そもそも家なので外よりはずっと暖かく、ぬくぬくの洋服を着て、温かい飲み物を飲み、暖房だってつける。寒いと何も考えることができない。寒さは困るのだ。暖かい部屋、暖かい服、温かい飲み物が冬という厳しい寒さを忘れさせてくれる。
ただ忘れすぎるのだ。
私は仕事柄、1日中家から出ないことも多い。長い時は3日とか一歩も家を出ない。不健康ではあるけれど、自宅で仕事をするので、家を出る必要がなく、パソコンの前に座り続ける。するとやがて今が厳しい寒さの冬であることを忘れてしまう。すっかり忘れるのだ。
その結果が悲惨だ。
山に行こう、海に行こう、と考えてしまうのだ。次の休みに山に行こうかな、空気が澄んでいて気持ちがいいだろうと思ってしまう。でも、行ってみるとそんなことはない。ひたすら寒い。とても寒い。岩肌は氷のように冷たくなっている。
海もそうだ。
水が澄んでいて綺麗だろうな、気持ちがいいだろうな、と思ってしまう。でも、行ってみるとそんなことはない。ひたすら寒い。とても寒い。海風は容赦なく私の体温を奪う。本当に容赦はないのだ。凍らせに来ている、と言ってもいいかもしれない。
冬の海に入ろうとすら考える。
それは暖かい部屋で思いついたものだ。

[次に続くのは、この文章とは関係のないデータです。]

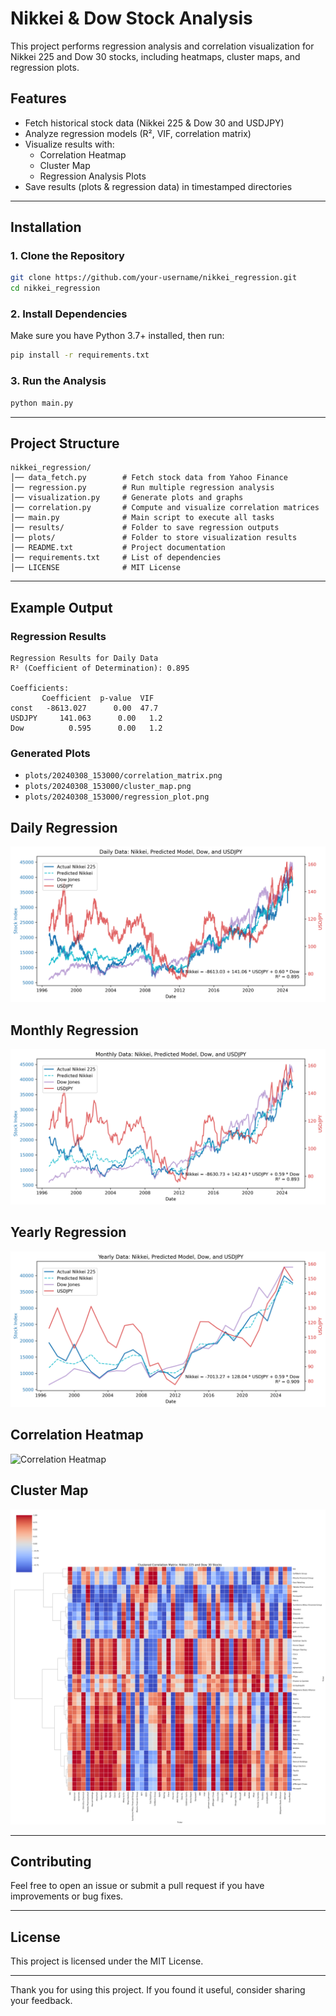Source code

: # Nikkei & Dow Stock Analysis

This project performs regression analysis and correlation visualization for Nikkei 225 and Dow 30 stocks, including heatmaps, cluster maps, and regression plots.

## Features
- Fetch historical stock data (Nikkei 225 & Dow 30 and USDJPY)
- Analyze regression models (R², VIF, correlation matrix)
- Visualize results with:
  - Correlation Heatmap
  - Cluster Map
  - Regression Analysis Plots
- Save results (plots & regression data) in timestamped directories

---

## Installation

### 1. Clone the Repository
```sh
git clone https://github.com/your-username/nikkei_regression.git
cd nikkei_regression
```

### 2. Install Dependencies
Make sure you have Python 3.7+ installed, then run:
```sh
pip install -r requirements.txt
```

### 3. Run the Analysis
```sh
python main.py
```

---

## Project Structure
```
nikkei_regression/
│── data_fetch.py        # Fetch stock data from Yahoo Finance
│── regression.py        # Run multiple regression analysis
│── visualization.py     # Generate plots and graphs
│── correlation.py       # Compute and visualize correlation matrices
│── main.py              # Main script to execute all tasks
│── results/             # Folder to save regression outputs
│── plots/               # Folder to store visualization results
│── README.txt           # Project documentation
│── requirements.txt     # List of dependencies
│── LICENSE              # MIT License
```

---

## Example Output

### Regression Results
```
Regression Results for Daily Data
R² (Coefficient of Determination): 0.895

Coefficients:
       Coefficient  p-value  VIF
const   -8613.027      0.00  47.7
USDJPY     141.063      0.00   1.2
Dow          0.595      0.00   1.2
```

### Generated Plots
- `plots/20240308_153000/correlation_matrix.png`
- `plots/20240308_153000/cluster_map.png`
- `plots/20240308_153000/regression_plot.png`

## Daily Regression
![Daily Regression](https://github.com/jnishimoto/nikkei_regression/blob/main/plots/20250309_1245/Daily_chart.png?raw=true)

## Monthly Regression
![Monthly Regression](https://github.com/jnishimoto/nikkei_regression/blob/main/plots/20250309_1245/Monthly_chart.png?raw=true)

## Yearly Regression
![Yearly Regression](https://github.com/jnishimoto/nikkei_regression/blob/main/plots/20250309_1245/Yearly_chart.png?raw=true)

## Correlation Heatmap
![Correlation Heatmap](https://github.com/jnishimoto/nikkei_regression/blob/main/plots/20250309_1245/correlation_matrix.png?raw=true)

## Cluster Map
![Cluster Map](https://github.com/jnishimoto/nikkei_regression/blob/main/plots/20250309_1245/cluster_map.png?raw=true)


---

## Contributing
Feel free to open an issue or submit a pull request if you have improvements or bug fixes.

---

## License
This project is licensed under the MIT License.

---

Thank you for using this project. If you found it useful, consider sharing your feedback.

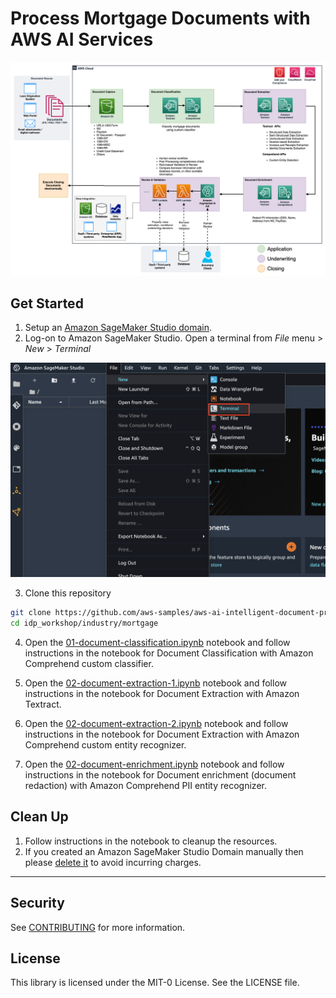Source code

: # Process Mortgage Documents with AWS AI Services

<div align="center">
    <p align="center">
        <img src="./images/idp-mortgage-arch.png" alt="idp-mortgage"/>
    </p>
</div>

## Get Started

1. Setup an [Amazon SageMaker Studio domain](https://docs.aws.amazon.com/sagemaker/latest/dg/gs-studio-onboard.html).
2. Log-on to Amazon SageMaker Studio. Open a terminal from _File_ menu > _New_ > _Terminal_
   
<div align="center">
    <p align="center">
       <img src="./images/sm-studio-terminal.png" alt="sf"/>
    </p>
</div>

3. Clone this repository

```sh
git clone https://github.com/aws-samples/aws-ai-intelligent-document-processing idp_workshop
cd idp_workshop/industry/mortgage
```

4. Open the [01-document-classification.ipynb](./01-document-classification.ipynb) notebook and follow instructions in the notebook for Document Classification with Amazon Comprehend custom classifier.

5. Open the [02-document-extraction-1.ipynb](./02-document-extraction-1.ipynb) notebook and follow instructions in the notebook for Document Extraction with Amazon Textract.
   
6. Open the [02-document-extraction-2.ipynb](./02-document-extraction-2.ipynb) notebook and follow instructions in the notebook for Document Extraction with Amazon Comprehend custom entity recognizer.

7. Open the [02-document-enrichment.ipynb](./02-document-enrichment.ipynb) notebook and follow instructions in the notebook for Document enrichment (document redaction) with Amazon Comprehend PII entity recognizer.

## Clean Up

1. Follow instructions in the notebook to cleanup the resources.
2. If you created an Amazon SageMaker Studio Domain manually then please [delete it](https://docs.aws.amazon.com/sagemaker/latest/dg/gs-studio-delete-domain.html) to avoid incurring charges.
   
---
## Security

See [CONTRIBUTING](CONTRIBUTING.md#security-issue-notifications) for more information.

## License

This library is licensed under the MIT-0 License. See the LICENSE file.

冬だけど部屋は暖かいので、冬の海も大したことないっしょ! という、勢いだけにステータスを全振りした大学生のように考えてしまい、実際に海に行くと、ブルブル震え、これ考えたの誰だよ、とキレる。そして、俺か、とあの時の暖かい部屋にいる自分をグーで殴りたくなる。平手ではない。グーだ。
もう冬にこんなことはしないと決意する。
しかし、冬が終われば春が来て、やがて暑い夏がやってくる。その頃には冬の決意はどこかに行ってしまい、冬になり、また暖かい部屋で「冬の海で泳ごう」とかと言い出すのだ。誰かと話し合っているわけではない。自分だけで考えている。誰も止める人がいないのだ。唯一の止める手立ては寒さなのだけれど、部屋は暖かいから止めるものはいない。
寒い部屋で暮らせばいいかもしれない。
暖かい部屋にいるから、地獄を見ることばかりになってしまう。寒い場所で考えれば、そんな地獄のようなことは考えないはずだ。すでに寒いので、さらに寒いことなんて思いつかないはずだし、もし思いついても自分でストップをかけることができるはずだ。
しかし、寒い部屋では集中できなくて、何も考えることができない。暖かい部屋でないと仕事ができない。頭の中が「寒い」でいっぱいになって、何もできないのだ。よってこの仕事を続けるためには、暖かい部屋で考える必要がある。結果、物理的に寒い場所に出かけ、さらに冬の海水浴とかして、歯が砕けるのではないかと思うほどにガタガタと震えることになる。
今年こそはと思う。
この決意を忘れないようにしたい。春が来ても、夏が来ても、冬が来ても、この冬の決意を大切にしたい。大切に仕舞い込んでおきたい。そして、大切に仕舞い込んでしまい、存在を忘れるのだろうと思う。結果、来年の冬もまた新たな決意をするのだと思う。